_DATASET EXTRACT_.
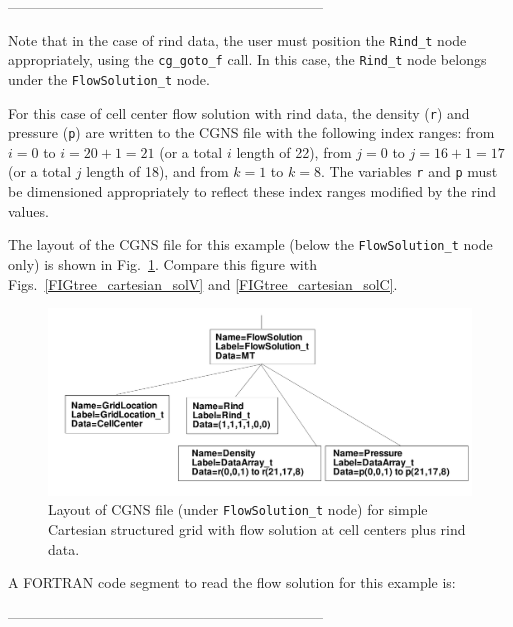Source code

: \documentclass[12pt]{article}
\begin{document}
--------------------------------------------------------------------

\noindent Note that in the case of rind data, the user must
position the {\tt Rind\_t} node appropriately, using the
{\tt cg\_goto\_f} call.  In this case, the {\tt Rind\_t} node belongs under
the {\tt FlowSolution\_t} node.

For this case of cell center flow solution
with rind data, the density ({\tt r}) and pressure ({\tt p})
are written to the CGNS file with the following index ranges:
from $i=0$ to $i=20+1=21$ (or a total $i$
length of 22), from $j=0$ to $j=16+1=17$ (or a total $j$
length of 18), and from $k=1$ to $k=8$.  The variables {\tt r} and {\tt p} must
be dimensioned appropriately to reflect these index ranges
modified by the rind values.

The layout of the CGNS file for this example (below the
{\tt FlowSolution\_t} node only) is shown in
Fig.~\ref{FIGtree_cartesian_solCR}.  Compare this figure with
Figs.~\ref{FIGtree_cartesian_solV} and \ref{FIGtree_cartesian_solC}.

\begin{figure}[hpbt]
\centerline{{\includegraphics[width=150mm]{figures/tree_cartesian_solCR}}}
\caption{Layout of CGNS file (under {\tt FlowSolution\_t} node)
for simple Cartesian structured grid with flow solution at cell
centers plus rind data.}
\label{FIGtree_cartesian_solCR}
\end{figure}
%

A FORTRAN code segment to read the flow solution for this example is:

--------------------------------------------------------------------
\end{document}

_TASK INSTRUCTIONS_. Word for word, reproduce all of the entries above and omit the pictures.

_COMPLETED EXERCISE_.
Source code

: \documentclass[12pt]{article}
\begin{document}
--------------------------------------------------------------------

\noindent Note that in the case of rind data, the user must
position the {\tt Rind\_t} node appropriately, using the
{\tt cg\_goto\_f} call.  In this case, the {\tt Rind\_t} node belongs under
the {\tt FlowSolution\_t} node.

For this case of cell center flow solution
with rind data, the density ({\tt r}) and pressure ({\tt p})
are written to the CGNS file with the following index ranges:
from $i=0$ to $i=20+1=21$ (or a total $i$
length of 22), from $j=0$ to $j=16+1=17$ (or a total $j$
length of 18), and from $k=1$ to $k=8$.  The variables {\tt r} and {\tt p} must
be dimensioned appropriately to reflect these index ranges
modified by the rind values.

The layout of the CGNS file for this example (below the
{\tt FlowSolution\_t} node only) is shown in
Fig.~\ref{FIGtree_cartesian_solCR}.  Compare this figure with
Figs.~\ref{FIGtree_cartesian_solV} and \ref{FIGtree_cartesian_solC}.

\begin{figure}[hpbt]
\centerline{{\includegraphics[width=150mm]{figures/tree_cartesian_solCR}}}
\caption{Layout of CGNS file (under {\tt FlowSolution\_t} node)
for simple Cartesian structured grid with flow solution at cell
centers plus rind data.}
\label{FIGtree_cartesian_solCR}
\end{figure}
%

A FORTRAN code segment to read the flow solution for this example is:

--------------------------------------------------------------------
\end{document}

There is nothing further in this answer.